(Extracted data begins)

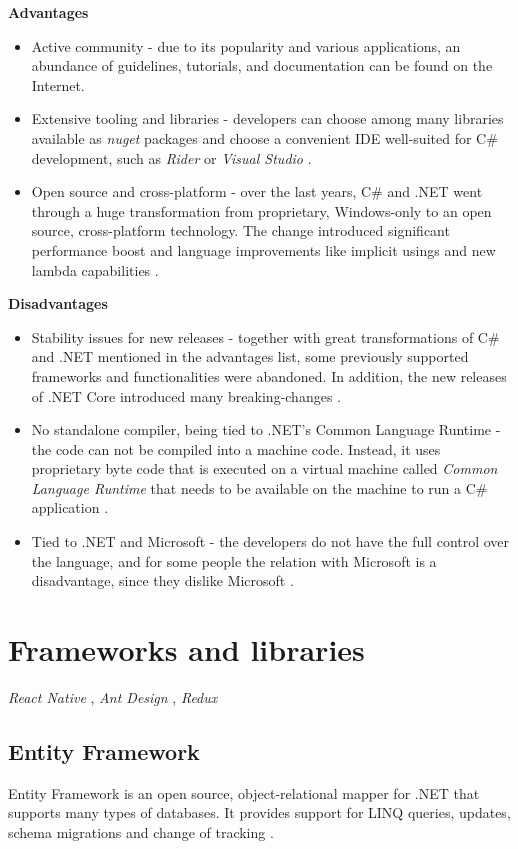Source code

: \textbf{Advantages}
\begin{itemize}
    \item Active community - due to its popularity and various applications, an abundance of guidelines, tutorials, and documentation can be found on the Internet.
    \item Extensive tooling and libraries - developers can choose among many libraries available as \textit{nuget} packages and choose a convenient IDE well-suited for C\# development, such as \textit{Rider} or \textit{Visual Studio}  \cite{net-tools} \cite{nuget}.
    \item Open source and cross-platform - over the last years, C\# and .NET went through a huge transformation from proprietary, Windows-only to an open source, cross-platform technology. The change introduced significant performance boost and language improvements like implicit usings and new lambda capabilities \cite{net6}. 
\end{itemize}

\textbf{Disadvantages}
\begin{itemize}
    \item Stability issues for new releases - together with great transformations of C\# and .NET mentioned in the advantages list, some previously supported frameworks and functionalities were abandoned. In addition, the new releases of .NET Core introduced many breaking-changes \cite{net-breaking-changes}. 
    \item No standalone compiler, being tied to .NET's Common Language Runtime - the code can not be compiled into a machine code. Instead, it uses proprietary byte code that is executed on a virtual machine called \textit{Common Language Runtime} that needs to be available on the machine to run a C\# application \cite{c-sharp-tour}.
    \item Tied to .NET and Microsoft - the developers do not have the full control over the language, and for some people the relation with Microsoft is a disadvantage, since they dislike Microsoft .
\end{itemize}

\section{Frameworks and libraries}
 \textit{React Native} \cite{react_native}, \textit{Ant Design} \cite{ant_design}, \textit{Redux} \cite{redux}

\subsection{Entity Framework}
Entity Framework is an open source, object-relational mapper for .NET that supports many types of databases. It provides support for LINQ queries, updates, schema migrations and change of tracking \cite{ef}\cite{ef-doc}. 

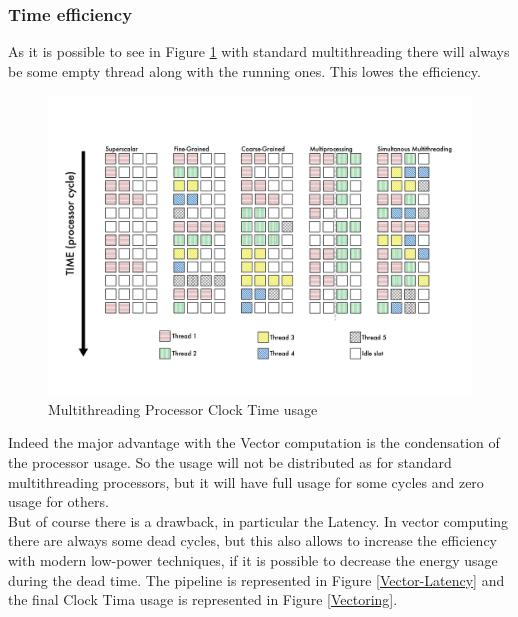 \subsubsection{Time efficiency}
As it is possible to see in Figure \ref{Multithreading} with standard multithreading there will always be some empty thread along with the running ones. This lowes the efficiency.
\begin{figure}[H]
    \centering
    \includegraphics[scale = 0.5]{Chapter_1/img/threads.png}
    \caption{Multithreading Processor Clock Time usage  \cite{L15-Krste}}
    \label{Multithreading}
\end{figure}

Indeed the major advantage with the Vector computation is the condensation of the processor usage. 
So the usage will not be distributed as for standard multithreading processors, but it will have full usage for some cycles and zero usage for others\cite{L15-Krste}.\\

But of course there is a drawback, in particular the Latency. In vector computing there are always some dead cycles, but this also allows to increase the efficiency with modern low-power techniques, if it is possible to decrease the energy usage during the dead time.
The pipeline is represented in Figure \ref{Vector-Latency} and the final Clock Tima usage is represented in Figure \ref{Vectoring}.


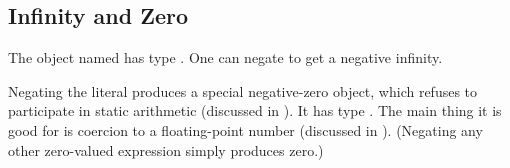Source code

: \subsection{Infinity and Zero}

The object named \EXP{\infty} has type .
One can negate \EXP{\infty} to get a negative infinity.

Negating the literal  produces a special negative-zero object,
which refuses to participate in static arithmetic
(discussed in ).  It
has type .  The main thing it is good for is coercion to
a floating-point number (discussed in
).
(Negating any other zero-valued expression simply produces zero.)
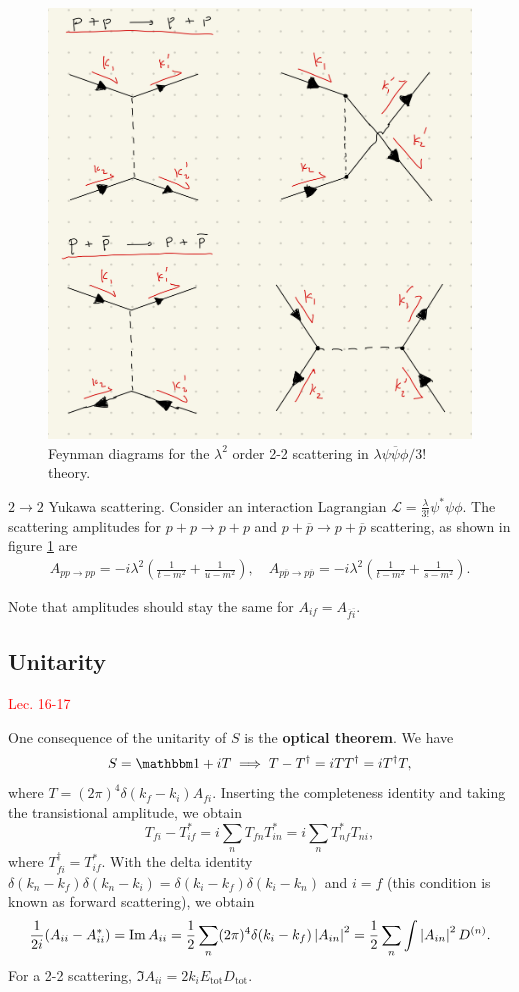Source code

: \documentclass{article}
\begin{document}
\begin{figure}[h]
    \centering
    \includegraphics[width=0.5\linewidth]{images/qft-images/yukawastuchannels.jpg}
    \caption{Feynman diagrams for the $\lambda^2$ order 2-2 scattering in $\lambda\psi\overline\psi\phi/3!$ theory. }
    \label{fig:yukawastuchannels}
\end{figure}

\example $2\to 2$ Yukawa scattering. Consider an interaction Lagrangian $\mathcal L=\frac\lambda{3!}\psi^*\psi\phi$. The scattering amplitudes  for $p+p\to p+p$ and $p+\overline p\to p+\overline p$ scattering, as shown in figure \ref{fig:yukawastuchannels} are 
\begin{align*}
    A_{pp\to pp}=-i\lambda^2\left(\frac 1{t-m^2}+\frac 1{u-m^2}\right),\quad A_{p\overline p\to p\overline p}=-i\lambda^2\left(\frac 1{t-m^2}+\frac 1{s-m^2}\right).
\end{align*}

Note that amplitudes should stay the same for $A_{if}=A_{\overline f\overline i}$.

\subsection{Unitarity}
\textcolor{red}{Lec. 16-17}

One consequence of the unitarity of $S$ is the \textbf{optical theorem}. We have 
$$S=\mathbbm 1+iT\implies T-T^\dag=iTT^\dag=iT^\dag T,$$
where $T=(2\pi)^4\delta(k_f-k_i)A_{fi}.$ Inserting the completeness identity and taking the transistional amplitude, we obtain 
$$T_{fi}-T^*_{if}=i\sum_nT_{fn}T^*_{in}=i\sum_nT^*_{nf}T_{ni},$$
where $T^\dag_{fi}=T^*_{if}$. With the delta identity $\delta(k_n-k_f)\delta(k_n-k_i)=\delta(k_i-k_f)\delta(k_i-k_n)$ and $i=f$ (this condition is known as forward scattering), we obtain
\begin{equation}
    \frac 1{2i}(A_{ii}-A^*_{ii})=\Im A_{ii}=\frac 12\sum_n(2\pi)^4\delta(k_i-k_f)\left\lvert A_{in}\right\rvert^2=\frac 12\sum_n\int\left\lvert A_{in}\right\rvert^2D^{(n)}.
\end{equation}
\example For a 2-2 scattering, $\Im A_{ii}=2k_iE_\text{tot}D_\text{tot}.$
\end{document}
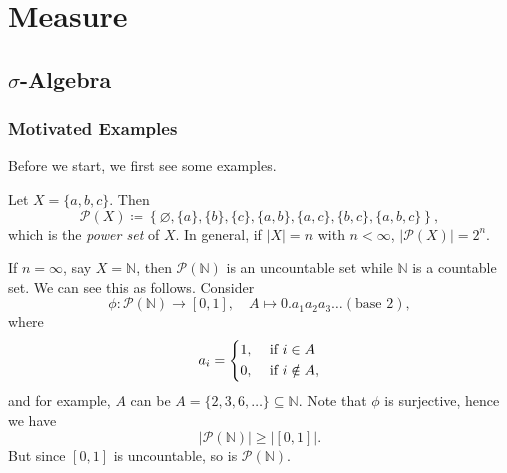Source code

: \chapter{Measure}\label{ch:Measure}
\section{\(\sigma\)-Algebra}
\subsection{Motivated Examples}
Before we start, we first see some examples.
\begin{eg}
	Let \(X = \{a, b, c\}\). Then
	\[
		\mathcal{P}(X)\coloneqq \left\{\varnothing , \{a\}, \{b\}, \{c\}, \{a, b\}, \{a, c\}, \{b, c\}, \{a, b, c\}\right\},
	\]
	which is the \emph{power set} of \(X\). In general, if \(\vert X  \vert = n\) with \(n< \infty\), \(\vert \mathcal{P}(X) \vert = 2^n\).
\end{eg}
\begin{eg}
	If \(n = \infty\), say \(X = \mathbb{N} \), then \(\mathcal{P} (\mathbb{N} )\) is an uncountable set while \(\mathbb{N}\) is a countable set. We can see this as follows. Consider
	\[
		\phi\colon \mathcal{P}(\mathbb{N}) \to \left[0, 1\right],\quad A\mapsto 0.a_1 a_2 a_3 \dots (\text{base }2),
	\]
	where
	\[
		a_i = \begin{dcases}
			1, & \text{ if } i\in A     \\
			0, & \text{ if } i\notin A,
		\end{dcases}
	\]
	and for example, \(A\) can be
	\(A = \{2, 3, 6, \dots  \}\subseteq \mathbb{N}\). Note that \(\phi\) is surjective, hence we have
	\[
		\vert \mathcal{P}(\mathbb{N} ) \vert \geq \vert [0, 1] \vert.
	\]
	But since \([0, 1]\) is uncountable, so is \(\mathcal{P} (\mathbb{N} )\).
\end{eg}

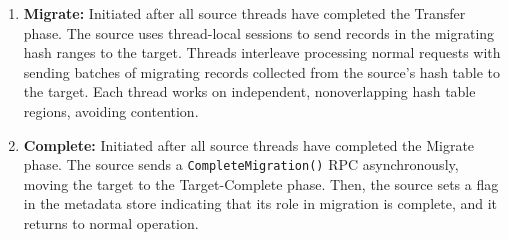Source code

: \begin{enumerate}
\item {\bf Migrate:}
Initiated after all source threads have completed the Transfer phase.
%
The source uses thread-local sessions to send records in the migrating hash ranges
to the target.
%
Threads interleave processing normal requests with sending batches of migrating
records collected from the source's hash table to the target.
%
Each thread works on independent, nonoverlapping hash table regions, avoiding
contention.

\item {\bf Complete:}
Initiated after all source threads have completed the Migrate phase.
%
The source sends a \texttt{CompleteMigration()} RPC asynchronously, moving the target to the Target-Complete phase.
%
Then,
%
the source sets a flag in the metadata store
indicating that its role in migration is complete, and it returns to
normal operation.

\end{enumerate}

(Extracted data ends)

### Exercise:
The records must be copied with no word altered, and without their pictures.

### Problem solution:
Source code

: \textbf{Advantages}
\begin{itemize}
    \item Active community - due to its popularity and various applications, an abundance of guidelines, tutorials, and documentation can be found on the Internet.
    \item Extensive tooling and libraries - developers can choose among many libraries available as \textit{nuget} packages and choose a convenient IDE well-suited for C\# development, such as \textit{Rider} or \textit{Visual Studio}  \cite{net-tools} \cite{nuget}.
    \item Open source and cross-platform - over the last years, C\# and .NET went through a huge transformation from proprietary, Windows-only to an open source, cross-platform technology. The change introduced significant performance boost and language improvements like implicit usings and new lambda capabilities \cite{net6}. 
\end{itemize}

\textbf{Disadvantages}
\begin{itemize}
    \item Stability issues for new releases - together with great transformations of C\# and .NET mentioned in the advantages list, some previously supported frameworks and functionalities were abandoned. In addition, the new releases of .NET Core introduced many breaking-changes \cite{net-breaking-changes}. 
    \item No standalone compiler, being tied to .NET's Common Language Runtime - the code can not be compiled into a machine code. Instead, it uses proprietary byte code that is executed on a virtual machine called \textit{Common Language Runtime} that needs to be available on the machine to run a C\# application \cite{c-sharp-tour}.
    \item Tied to .NET and Microsoft - the developers do not have the full control over the language, and for some people the relation with Microsoft is a disadvantage, since they dislike Microsoft .
\end{itemize}

\section{Frameworks and libraries}
 \textit{React Native} \cite{react_native}, \textit{Ant Design} \cite{ant_design}, \textit{Redux} \cite{redux}

\subsection{Entity Framework}
Entity Framework is an open source, object-relational mapper for .NET that supports many types of databases. It provides support for LINQ queries, updates, schema migrations and change of tracking \cite{ef}\cite{ef-doc}. 

 \subsubsection{Time efficiency}
As it is possible to see in Figure \ref{Multithreading} with standard multithreading there will always be some empty thread along with the running ones. This lowes the efficiency.
\begin{figure}[H]
    \centering
    \includegraphics[scale = 0.5]{Chapter_1/img/threads.png}
    \caption{Multithreading Processor Clock Time usage  \cite{L15-Krste}}
    \label{Multithreading}
\end{figure}

Indeed the major advantage with the Vector computation is the condensation of the processor usage. 
So the usage will not be distributed as for standard multithreading processors, but it will have full usage for some cycles and zero usage for others\cite{L15-Krste}.\\

But of course there is a drawback, in particular the Latency. In vector computing there are always some dead cycles, but this also allows to increase the efficiency with modern low-power techniques, if it is possible to decrease the energy usage during the dead time.
The pipeline is represented in Figure \ref{Vector-Latency} and the final Clock Tima usage is represented in Figure \ref{Vectoring}.


Source code

: \subsection{Infinity and Zero}

The object named \EXP{\infty} has type .
One can negate \EXP{\infty} to get a negative infinity.

Negating the literal  produces a special negative-zero object,
which refuses to participate in static arithmetic
(discussed in ).  It
has type .  The main thing it is good for is coercion to
a floating-point number (discussed in
).
(Negating any other zero-valued expression simply produces zero.)
Source code

: \documentclass{article}
\begin{document}
\begin{figure}[h]
    \centering
    \includegraphics[width=0.5\linewidth]{images/qft-images/yukawastuchannels.jpg}
    \caption{Feynman diagrams for the $\lambda^2$ order 2-2 scattering in $\lambda\psi\overline\psi\phi/3!$ theory. }
    \label{fig:yukawastuchannels}
\end{figure}

\example $2\to 2$ Yukawa scattering. Consider an interaction Lagrangian $\mathcal L=\frac\lambda{3!}\psi^*\psi\phi$. The scattering amplitudes  for $p+p\to p+p$ and $p+\overline p\to p+\overline p$ scattering, as shown in figure \ref{fig:yukawastuchannels} are 
\begin{align*}
    A_{pp\to pp}=-i\lambda^2\left(\frac 1{t-m^2}+\frac 1{u-m^2}\right),\quad A_{p\overline p\to p\overline p}=-i\lambda^2\left(\frac 1{t-m^2}+\frac 1{s-m^2}\right).
\end{align*}

Note that amplitudes should stay the same for $A_{if}=A_{\overline f\overline i}$.

\subsection{Unitarity}
\textcolor{red}{Lec. 16-17}

One consequence of the unitarity of $S$ is the \textbf{optical theorem}. We have 
$$S=\mathbbm 1+iT\implies T-T^\dag=iTT^\dag=iT^\dag T,$$
where $T=(2\pi)^4\delta(k_f-k_i)A_{fi}.$ Inserting the completeness identity and taking the transistional amplitude, we obtain 
$$T_{fi}-T^*_{if}=i\sum_nT_{fn}T^*_{in}=i\sum_nT^*_{nf}T_{ni},$$
where $T^\dag_{fi}=T^*_{if}$. With the delta identity $\delta(k_n-k_f)\delta(k_n-k_i)=\delta(k_i-k_f)\delta(k_i-k_n)$ and $i=f$ (this condition is known as forward scattering), we obtain
\begin{equation}
    \frac 1{2i}(A_{ii}-A^*_{ii})=\Im A_{ii}=\frac 12\sum_n(2\pi)^4\delta(k_i-k_f)\left\lvert A_{in}\right\rvert^2=\frac 12\sum_n\int\left\lvert A_{in}\right\rvert^2D^{(n)}.
\end{equation}
\example For a 2-2 scattering, $\Im A_{ii}=2k_iE_\text{tot}D_\text{tot}.$
\end{document}
Source code

: \chapter{Measure}\label{ch:Measure}
\section{\(\sigma\)-Algebra}
\subsection{Motivated Examples}
Before we start, we first see some examples.
\begin{eg}
	Let \(X = \{a, b, c\}\). Then
	\[
		\mathcal{P}(X)\coloneqq \left\{\varnothing , \{a\}, \{b\}, \{c\}, \{a, b\}, \{a, c\}, \{b, c\}, \{a, b, c\}\right\},
	\]
	which is the \emph{power set} of \(X\). In general, if \(\vert X  \vert = n\) with \(n< \infty\), \(\vert \mathcal{P}(X) \vert = 2^n\).
\end{eg}
\begin{eg}
	If \(n = \infty\), say \(X = \mathbb{N} \), then \(\mathcal{P} (\mathbb{N} )\) is an uncountable set while \(\mathbb{N}\) is a countable set. We can see this as follows. Consider
	\[
		\phi\colon \mathcal{P}(\mathbb{N}) \to \left[0, 1\right],\quad A\mapsto 0.a_1 a_2 a_3 \dots (\text{base }2),
	\]
	where
	\[
		a_i = \begin{dcases}
			1, & \text{ if } i\in A     \\
			0, & \text{ if } i\notin A,
		\end{dcases}
	\]
	and for example, \(A\) can be
	\(A = \{2, 3, 6, \dots  \}\subseteq \mathbb{N}\). Note that \(\phi\) is surjective, hence we have
	\[
		\vert \mathcal{P}(\mathbb{N} ) \vert \geq \vert [0, 1] \vert.
	\]
	But since \([0, 1]\) is uncountable, so is \(\mathcal{P} (\mathbb{N} )\).
\end{eg}

Source code

: \begin{enumerate}
\item {\bf Migrate:}
Initiated after all source threads have completed the Transfer phase.
%
The source uses thread-local sessions to send records in the migrating hash ranges
to the target.
%
Threads interleave processing normal requests with sending batches of migrating
records collected from the source's hash table to the target.
%
Each thread works on independent, nonoverlapping hash table regions, avoiding
contention.

\item {\bf Complete:}
Initiated after all source threads have completed the Migrate phase.
%
The source sends a \texttt{CompleteMigration()} RPC asynchronously, moving the target to the Target-Complete phase.
%
Then,
%
the source sets a flag in the metadata store
indicating that its role in migration is complete, and it returns to
normal operation.

\end{enumerate}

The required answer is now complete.